Gov. Ron DeSantis and the Florida Cabinet will consider proposals at their Tuesday meeting to purchase conservation easements in Walton and Putnam counties.
In Walton County, two deals are being considered that would add just under 2,600 acres to what is known as the Seven Runs Creek Final Phase Florida Forever project. The total price for the state to obtain the two parcels is approximately $2.7 million, according to the Cabinet agenda.
The first easement, of 2,436 acres, would be turned over to Nokuse Education Inc. and the second, of 2,133 acres, would be managed by the Stella Davis 2015 Plantation Trust. Stella Davis was the wife of M.C. Davis.
Matt Aresco, the director of Nokuse Plantation, said both easements would be contained within the plantation and run along Black Creek, which he described as a “just beautiful creek” that drains into the Choctawhatchee River.
“This is a beautiful creek system that features very old trees and provides habitat to black bears and a whole lot of other species,” Aresco said.
One other prominent species offered protection by the conservation easements is the gopher tortoise, Aresco said.
Another portion of the easement property features a sand hill ecosystem providing wetlands habitat for ducks and other birds, he said, and wetlands on the tract should provide important groundwater recharge.
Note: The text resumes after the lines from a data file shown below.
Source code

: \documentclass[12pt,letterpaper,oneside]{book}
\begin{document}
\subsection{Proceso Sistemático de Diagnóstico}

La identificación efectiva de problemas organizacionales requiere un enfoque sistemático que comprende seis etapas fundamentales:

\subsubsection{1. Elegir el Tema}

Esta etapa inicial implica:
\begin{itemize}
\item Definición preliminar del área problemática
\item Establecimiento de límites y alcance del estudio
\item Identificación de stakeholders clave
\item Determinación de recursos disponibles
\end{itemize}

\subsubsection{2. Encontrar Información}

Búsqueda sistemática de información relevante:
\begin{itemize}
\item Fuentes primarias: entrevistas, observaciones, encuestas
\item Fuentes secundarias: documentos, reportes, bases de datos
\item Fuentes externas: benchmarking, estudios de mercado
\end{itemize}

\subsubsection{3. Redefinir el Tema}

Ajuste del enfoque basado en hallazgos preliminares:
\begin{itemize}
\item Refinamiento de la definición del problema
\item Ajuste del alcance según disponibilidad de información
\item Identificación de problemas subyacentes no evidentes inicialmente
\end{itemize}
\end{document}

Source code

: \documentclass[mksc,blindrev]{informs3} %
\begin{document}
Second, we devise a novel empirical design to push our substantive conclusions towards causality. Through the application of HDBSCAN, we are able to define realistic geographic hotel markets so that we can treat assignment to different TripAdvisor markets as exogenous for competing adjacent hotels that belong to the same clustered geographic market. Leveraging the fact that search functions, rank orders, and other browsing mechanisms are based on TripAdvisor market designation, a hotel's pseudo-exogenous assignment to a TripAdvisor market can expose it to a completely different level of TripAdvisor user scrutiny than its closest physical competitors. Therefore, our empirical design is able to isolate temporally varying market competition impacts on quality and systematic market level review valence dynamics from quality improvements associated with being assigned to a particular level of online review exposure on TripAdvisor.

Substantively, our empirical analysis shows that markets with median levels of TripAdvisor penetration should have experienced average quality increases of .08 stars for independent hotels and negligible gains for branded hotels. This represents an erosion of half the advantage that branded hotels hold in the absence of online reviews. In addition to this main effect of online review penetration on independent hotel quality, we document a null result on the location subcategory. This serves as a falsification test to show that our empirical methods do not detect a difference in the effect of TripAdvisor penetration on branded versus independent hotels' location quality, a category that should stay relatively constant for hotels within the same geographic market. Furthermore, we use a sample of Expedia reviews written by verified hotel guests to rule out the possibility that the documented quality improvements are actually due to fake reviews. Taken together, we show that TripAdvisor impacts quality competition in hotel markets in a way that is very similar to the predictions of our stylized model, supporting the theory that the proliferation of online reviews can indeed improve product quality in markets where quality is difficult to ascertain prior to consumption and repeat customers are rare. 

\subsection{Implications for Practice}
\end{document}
An important feature of the conservation easements is their service in tying the Nokuse Plantation to the Eglin Air Force Base reservation and Blackwater River State Park to the west and Choctawhatchee Wildlife Management Area to the east to create a contiguous forest area, Aresco said.
Likewise, the conservation easements “will enhance the Eglin AFB mission by providing undeveloped buffer land under Special Use Airspace for level aircraft training,” he said.
Dr. Richard Hilsenbeck, a Nature Conservancy retiree, said if the easements proposed at Nokuse by the state are anything like two others within the confines of the plantation recently approved by the Cabinet, "they will provide excellent protection to the natural and hydrological resources of the property."
"The land is also being ecologically restored through a multi-level plan that includes replanting of long leaf pine and reintroduction of prescribed fire on the upland portions of the property," Hilsenbeck said. "I strongly support the purchase of these conservation easements by the state."
Nokuse Plantation itself will grow to over 55,000 acres with the addition of the two parcels. The plantation’s website states that close to six million long leaf pine seedlings have been planted on the grounds.
Long leaf pine forests once dominated the landscape of much of the southeastern United States, but the vast acreage was decimated by loggers who found the wood of the long leaf ideal for construction purposes.
Conservation easements are designed to protect land while at the same time allowing private property owners to retain their rights and live on and use the grounds.
“The conservation easement will permanently limit development, while allowing the landowner to harvest timber," the Cabinet agenda said in describing the easement proposed for the non-profit Nokuse Education Inc.
Nokuse Plantation maintains its E.O. Wilson Biophelia Center, a non-profit environmental educational center, on property just south of State Highway 20 near Bruce.